Memorable Quotes

Disclaimer:

This is an equal-opportunity quote page. By that I mean that I do my best to make fun of everyone (meaning both individuals and groups) equally.

In these quotes you're likely to find suggestions of sexism, racism, beastiality, prostitution, homosexuality, homophobia, foul language, alcoholism, various illegal acts, general bad taste, etc., etc., etc. Please try to keep in mind that these quotes were quite intentionally left without any of the relevant context as to the situation in which they were said.

As you read the following quotes, please keep in mind that just because I said something or found what someone else said humorous does NOT necessarily mean that I agree with it. I find "shock humor" to be a wonderful form of comedy. I am able to find some inherent humor in most of life, including situations that are entirely repugnant to my personal morality.

If you are at all unsure of your ability to maintain a sense of humor while reading these quotes, I would strongly encourage you to A) find your entertainment elsewhere; and B) chill out.

West Lafayette, Winter 2006-07

 
Terry: Either she's criminally retarded or she's hitting on me. [link]
Brad: You phrased that as an either-or. It could very well be both.

Actually, in your case, the first is a requirement for the second.
 
 
Liz: Boys like herpes? [link]
Brad: I prefer hepatitis, it's tangy.  
 
Brad: That guy who cut off his girlfriend's finger on accident? A guy told him he might want to start sleeping on his stomach. [link]
Jeff: That protects one area, but she can still carve out a slab of bacon.  
Brad: Hey, better bacon than sausage.  
 
(Name Withheld): Well, I could nigger-rig it, but it might never work again. [link]
Terry: What, were you going to use epoxy?  
(Name Withheld): Well, yeah, I said "nigger-rig," and niggers love glue.  
 
Brad: I've laid a couple of football fields' worth of cock in your mom. [link]
Terry: What, is this your own personal run to the Superbowl?  
Brad: Indeed. My record is 14-1. There was a poopy incident. My only loss, sadly.

Let's just say that your mom sometimes plays for the Cleveland Browns.
 
Terry: Let me guess: the field was a bit muddy?  
 
Amy: There have been times in the past when I would go to Costco to buy all this Tide, some Canadian Club for my dad, diapers for [my sister's daughter], and some meat for the dogs.

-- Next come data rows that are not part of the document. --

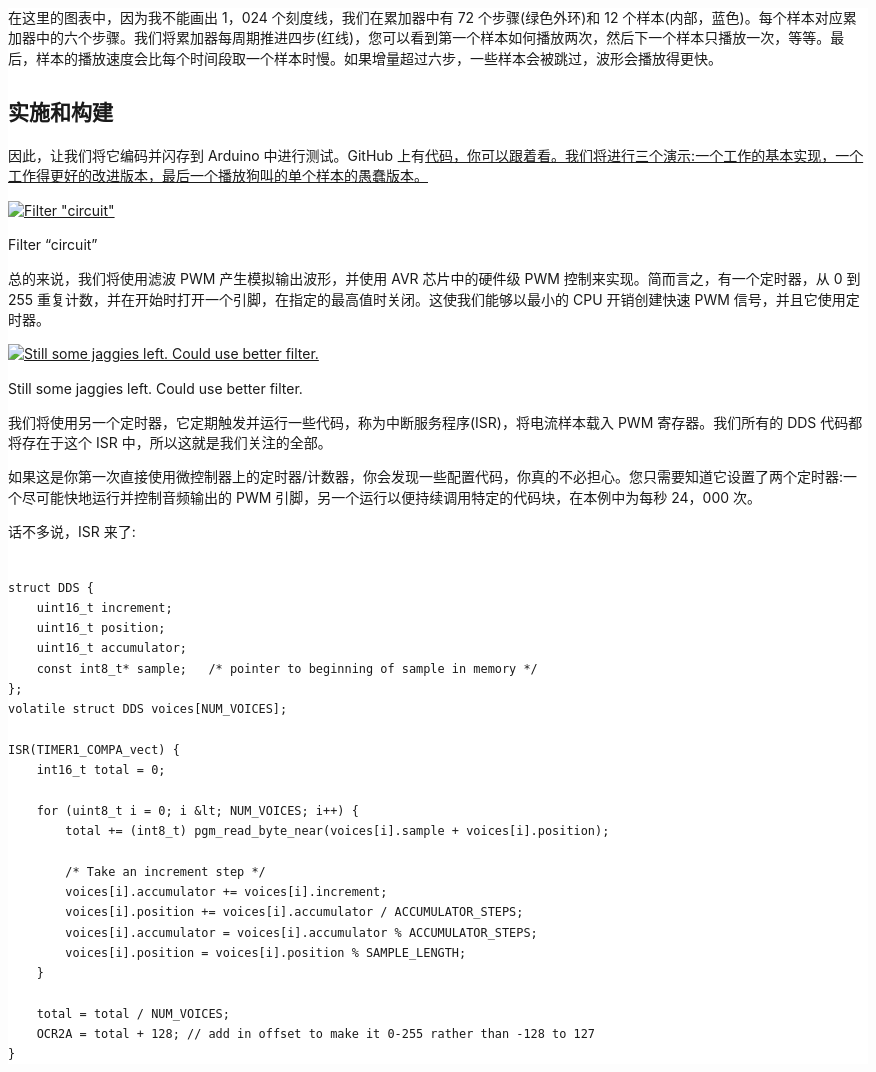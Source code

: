 在这里的图表中，因为我不能画出 1，024 个刻度线，我们在累加器中有 72 个步骤(绿色外环)和 12 个样本(内部，蓝色)。每个样本对应累加器中的六个步骤。我们将累加器每周期推进四步(红线)，您可以看到第一个样本如何播放两次，然后下一个样本只播放一次，等等。最后，样本的播放速度会比每个时间段取一个样本时慢。如果增量超过六步，一些样本会被跳过，波形会播放得更快。

## 实施和构建

因此，让我们将它编码并闪存到 Arduino 中进行测试。GitHub 上有[代码，你可以跟着看。我们将进行三个演示:一个工作的基本实现，一个工作得更好的改进版本，最后一个播放狗叫的单个样本的愚蠢版本。](https://github.com/hexagon5un/barking_dogs_dds_demo)

[![Filter "circuit"](../Images/e460deeebeab1f90f5c191af3d836195.png)](https://hackaday.com/wp-content/uploads/2016/02/dds-sch1.png)

Filter “circuit”

总的来说，我们将使用滤波 PWM 产生模拟输出波形，并使用 AVR 芯片中的硬件级 PWM 控制来实现。简而言之，有一个定时器，从 0 到 255 重复计数，并在开始时打开一个引脚，在指定的最高值时关闭。这使我们能够以最小的 CPU 开销创建快速 PWM 信号，并且它使用定时器。

[![Still some jaggies left. Could use better filter.](../Images/c5218271dbffa37c2b99ab33562f09fa.png)](https://hackaday.com/wp-content/uploads/2016/02/scope_4.png)

Still some jaggies left. Could use better filter.

我们将使用另一个定时器，它定期触发并运行一些代码，称为中断服务程序(ISR)，将电流样本载入 PWM 寄存器。我们所有的 DDS 代码都将存在于这个 ISR 中，所以这就是我们关注的全部。

如果这是你第一次直接使用微控制器上的定时器/计数器，你会发现一些配置代码，你真的不必担心。您只需要知道它设置了两个定时器:一个尽可能快地运行并控制音频输出的 PWM 引脚，另一个运行以便持续调用特定的代码块，在本例中为每秒 24，000 次。

话不多说，ISR 来了:

```

struct DDS {
    uint16_t increment;
    uint16_t position;
    uint16_t accumulator;
    const int8_t* sample;   /* pointer to beginning of sample in memory */
};
volatile struct DDS voices[NUM_VOICES];

ISR(TIMER1_COMPA_vect) {
    int16_t total = 0;

    for (uint8_t i = 0; i &lt; NUM_VOICES; i++) {
        total += (int8_t) pgm_read_byte_near(voices[i].sample + voices[i].position);

        /* Take an increment step */
        voices[i].accumulator += voices[i].increment;
        voices[i].position += voices[i].accumulator / ACCUMULATOR_STEPS;
        voices[i].accumulator = voices[i].accumulator % ACCUMULATOR_STEPS;
        voices[i].position = voices[i].position % SAMPLE_LENGTH;
    }

    total = total / NUM_VOICES;
    OCR2A = total + 128; // add in offset to make it 0-255 rather than -128 to 127
}

```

I looked like an alcoholic mother on the Atkin's diet with a laundry problem. [link]
 
Yost: Are Italian students that go to Butler called Bulldagos?

Or is that Italian lesbians?

I forget.
[link]
 
Nolandda: (to Terry) You are like the goddamn Cactus historian at this point. [link]
 
Joe: Apparently the groundhog saw his shadow today: six more weeks of bullshit! [link]
 
(Name Withheld): It's a good thing we didn't have sex last night; I had to pee in a cup today! [link]
 
Brad: So you know that black stuff they make Harrison Ford drink in Temple of Doom? You now know what my poop looked like this morning.

It's the first time I've taken a dump that slithered out, like it had its own will and intellect.
[link]
 
Terry: I didn't go to grad school for fun. [link]
Yost: You went for the sodomy.

Go for the learning, stay for the raping.
 
 
Amy: You take such good care of me. [link]
Terry: Yeah, and when I can't provide for your emotionally or intellectually, I can always buy you shit.  
 
Brad: I have this morbid fear of farting while some chick is blowing me. Come on, an orgasm is a full body tense, and there are times during my rigorous schedule of self-love that I've cranked one out while cumming. [link]
 
Liz: I don't like the little nubby thing. [link]
 
Brad: I'm going to be high-steppin' through the snow like I'm runnin' from police dogs. [link]
 
Amy: I may buy some hoes later.

I mean shoes, not hoes.
[link]
 
Yost: Can IMs even escape from Texas?

I thought the internets went uphill there or something.